Physician Shortage: Recruit or Reorganize?

This week there was a lot of talk about the physician shortages, principally in the area of primary care. According to the American Academy of Family Physicians, patients in a number of states will face a serious family physician shortage by the year 2020. And a study released by the Medical Group Management Association (MGMA) found that primary care physicians' pay increased only 3.89 percent in 2005. The group says that the small increase isn't in line with the amount of work that primary care docs do.

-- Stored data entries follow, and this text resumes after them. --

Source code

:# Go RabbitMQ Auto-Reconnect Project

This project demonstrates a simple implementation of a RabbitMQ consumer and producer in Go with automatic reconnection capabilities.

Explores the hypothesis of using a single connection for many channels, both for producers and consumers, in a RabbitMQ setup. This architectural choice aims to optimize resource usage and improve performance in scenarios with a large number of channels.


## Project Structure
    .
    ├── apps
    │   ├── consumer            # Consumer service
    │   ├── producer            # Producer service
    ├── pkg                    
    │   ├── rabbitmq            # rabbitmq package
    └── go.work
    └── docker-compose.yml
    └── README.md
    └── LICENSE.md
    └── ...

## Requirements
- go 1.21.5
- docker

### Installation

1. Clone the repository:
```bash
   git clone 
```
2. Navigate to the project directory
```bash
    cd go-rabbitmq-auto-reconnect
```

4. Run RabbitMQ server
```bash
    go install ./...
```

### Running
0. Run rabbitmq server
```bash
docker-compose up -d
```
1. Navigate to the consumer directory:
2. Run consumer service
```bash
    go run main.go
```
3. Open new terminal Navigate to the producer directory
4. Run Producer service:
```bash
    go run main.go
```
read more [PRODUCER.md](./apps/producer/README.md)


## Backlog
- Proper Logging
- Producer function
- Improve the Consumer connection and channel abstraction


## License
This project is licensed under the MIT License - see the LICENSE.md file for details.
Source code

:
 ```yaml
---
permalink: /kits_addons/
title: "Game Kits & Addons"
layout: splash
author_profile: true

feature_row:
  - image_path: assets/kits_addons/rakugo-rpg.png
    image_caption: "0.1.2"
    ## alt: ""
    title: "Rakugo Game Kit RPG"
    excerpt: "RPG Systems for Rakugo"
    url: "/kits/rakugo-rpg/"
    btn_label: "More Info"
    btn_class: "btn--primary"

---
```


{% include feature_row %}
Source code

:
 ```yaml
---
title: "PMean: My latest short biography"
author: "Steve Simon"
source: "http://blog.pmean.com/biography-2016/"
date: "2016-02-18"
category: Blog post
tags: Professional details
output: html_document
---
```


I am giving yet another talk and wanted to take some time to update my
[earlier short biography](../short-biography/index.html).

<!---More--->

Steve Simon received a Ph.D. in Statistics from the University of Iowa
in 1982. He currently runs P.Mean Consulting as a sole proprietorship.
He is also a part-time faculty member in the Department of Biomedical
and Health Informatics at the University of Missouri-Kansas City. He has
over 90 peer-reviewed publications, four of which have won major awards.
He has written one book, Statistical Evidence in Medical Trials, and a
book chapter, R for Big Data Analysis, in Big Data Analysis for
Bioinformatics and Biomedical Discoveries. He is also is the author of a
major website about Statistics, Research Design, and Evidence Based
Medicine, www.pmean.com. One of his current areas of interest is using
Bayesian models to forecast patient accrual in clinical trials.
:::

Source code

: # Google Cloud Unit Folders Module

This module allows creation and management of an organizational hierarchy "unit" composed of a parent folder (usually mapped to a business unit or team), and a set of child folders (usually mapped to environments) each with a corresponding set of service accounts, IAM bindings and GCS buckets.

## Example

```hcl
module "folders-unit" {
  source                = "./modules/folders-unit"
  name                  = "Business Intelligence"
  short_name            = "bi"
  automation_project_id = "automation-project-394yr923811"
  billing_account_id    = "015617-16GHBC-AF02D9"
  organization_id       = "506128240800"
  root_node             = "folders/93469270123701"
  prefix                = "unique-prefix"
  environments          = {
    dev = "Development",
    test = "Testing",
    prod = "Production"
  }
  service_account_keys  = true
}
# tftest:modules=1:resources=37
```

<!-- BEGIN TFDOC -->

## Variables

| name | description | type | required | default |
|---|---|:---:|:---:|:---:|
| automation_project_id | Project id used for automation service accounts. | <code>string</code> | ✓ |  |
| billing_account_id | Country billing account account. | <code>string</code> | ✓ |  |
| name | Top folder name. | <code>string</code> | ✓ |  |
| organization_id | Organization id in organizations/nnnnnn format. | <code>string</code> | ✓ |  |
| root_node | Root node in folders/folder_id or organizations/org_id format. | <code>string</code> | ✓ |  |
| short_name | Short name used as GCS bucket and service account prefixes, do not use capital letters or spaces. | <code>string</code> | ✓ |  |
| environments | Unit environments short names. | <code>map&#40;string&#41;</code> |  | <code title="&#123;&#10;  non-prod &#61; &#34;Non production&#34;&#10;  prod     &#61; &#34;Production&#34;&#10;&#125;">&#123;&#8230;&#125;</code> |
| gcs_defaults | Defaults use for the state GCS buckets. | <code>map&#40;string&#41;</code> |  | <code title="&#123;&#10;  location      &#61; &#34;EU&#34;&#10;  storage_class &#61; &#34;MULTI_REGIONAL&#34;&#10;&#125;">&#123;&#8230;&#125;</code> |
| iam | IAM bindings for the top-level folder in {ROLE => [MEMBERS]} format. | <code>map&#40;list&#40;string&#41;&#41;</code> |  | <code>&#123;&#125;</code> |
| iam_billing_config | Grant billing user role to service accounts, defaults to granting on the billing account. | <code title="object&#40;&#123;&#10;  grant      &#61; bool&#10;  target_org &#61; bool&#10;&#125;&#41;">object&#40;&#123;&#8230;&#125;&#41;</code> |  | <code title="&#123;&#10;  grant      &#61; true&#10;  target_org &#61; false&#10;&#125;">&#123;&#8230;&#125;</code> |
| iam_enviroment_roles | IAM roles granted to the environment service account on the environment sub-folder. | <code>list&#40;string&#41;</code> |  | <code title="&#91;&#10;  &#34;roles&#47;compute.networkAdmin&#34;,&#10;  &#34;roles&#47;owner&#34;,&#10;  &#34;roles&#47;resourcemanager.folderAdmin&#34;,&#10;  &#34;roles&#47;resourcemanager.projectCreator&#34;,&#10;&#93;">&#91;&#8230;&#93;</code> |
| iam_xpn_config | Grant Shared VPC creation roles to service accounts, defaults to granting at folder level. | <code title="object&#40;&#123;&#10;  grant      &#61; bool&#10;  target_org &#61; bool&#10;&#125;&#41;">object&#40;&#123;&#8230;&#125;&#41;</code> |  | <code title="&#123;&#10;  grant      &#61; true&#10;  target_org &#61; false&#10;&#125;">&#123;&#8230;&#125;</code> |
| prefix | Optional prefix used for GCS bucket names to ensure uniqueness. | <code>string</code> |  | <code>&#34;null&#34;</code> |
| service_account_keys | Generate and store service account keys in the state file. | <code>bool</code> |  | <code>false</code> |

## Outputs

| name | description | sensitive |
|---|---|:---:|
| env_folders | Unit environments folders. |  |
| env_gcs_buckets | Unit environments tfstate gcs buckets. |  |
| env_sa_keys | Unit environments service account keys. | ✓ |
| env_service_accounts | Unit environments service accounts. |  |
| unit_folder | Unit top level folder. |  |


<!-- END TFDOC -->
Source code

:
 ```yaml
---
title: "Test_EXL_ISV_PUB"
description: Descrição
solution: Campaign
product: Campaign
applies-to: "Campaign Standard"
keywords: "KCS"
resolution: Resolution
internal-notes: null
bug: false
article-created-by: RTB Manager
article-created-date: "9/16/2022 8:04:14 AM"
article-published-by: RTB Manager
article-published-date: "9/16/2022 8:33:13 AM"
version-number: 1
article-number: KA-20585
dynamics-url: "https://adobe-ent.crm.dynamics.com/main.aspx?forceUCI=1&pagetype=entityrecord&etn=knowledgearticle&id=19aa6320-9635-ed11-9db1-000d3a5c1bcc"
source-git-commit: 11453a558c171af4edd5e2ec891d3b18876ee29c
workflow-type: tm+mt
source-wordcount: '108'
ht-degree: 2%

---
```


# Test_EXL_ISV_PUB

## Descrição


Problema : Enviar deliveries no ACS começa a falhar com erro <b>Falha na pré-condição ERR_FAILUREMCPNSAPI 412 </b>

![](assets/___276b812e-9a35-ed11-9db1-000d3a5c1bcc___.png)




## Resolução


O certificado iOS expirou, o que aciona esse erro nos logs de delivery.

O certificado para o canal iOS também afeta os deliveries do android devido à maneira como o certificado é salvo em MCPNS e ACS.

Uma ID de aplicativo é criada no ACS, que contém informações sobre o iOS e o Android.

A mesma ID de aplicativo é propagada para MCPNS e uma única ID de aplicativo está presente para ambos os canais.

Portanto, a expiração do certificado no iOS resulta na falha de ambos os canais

On the surface, it seems obvious that the nation will face a shortage of doctors in the coming years. As a growing number of people reach retirement age, they're going to need more doctor's visits, more procedures, and more time in the hospital. The baby boomers who, as we all know, won't be hitting old age until three years after they're dead, will be crowding into doctor's offices and hospitals across the nation. If the number of new doctors remains stagnant--or drops--there's going to be an increasingly strong demand for fewer and fewer doctors. And lets not forget that many practicing doctors are baby boomers themselves and are headed for retirement.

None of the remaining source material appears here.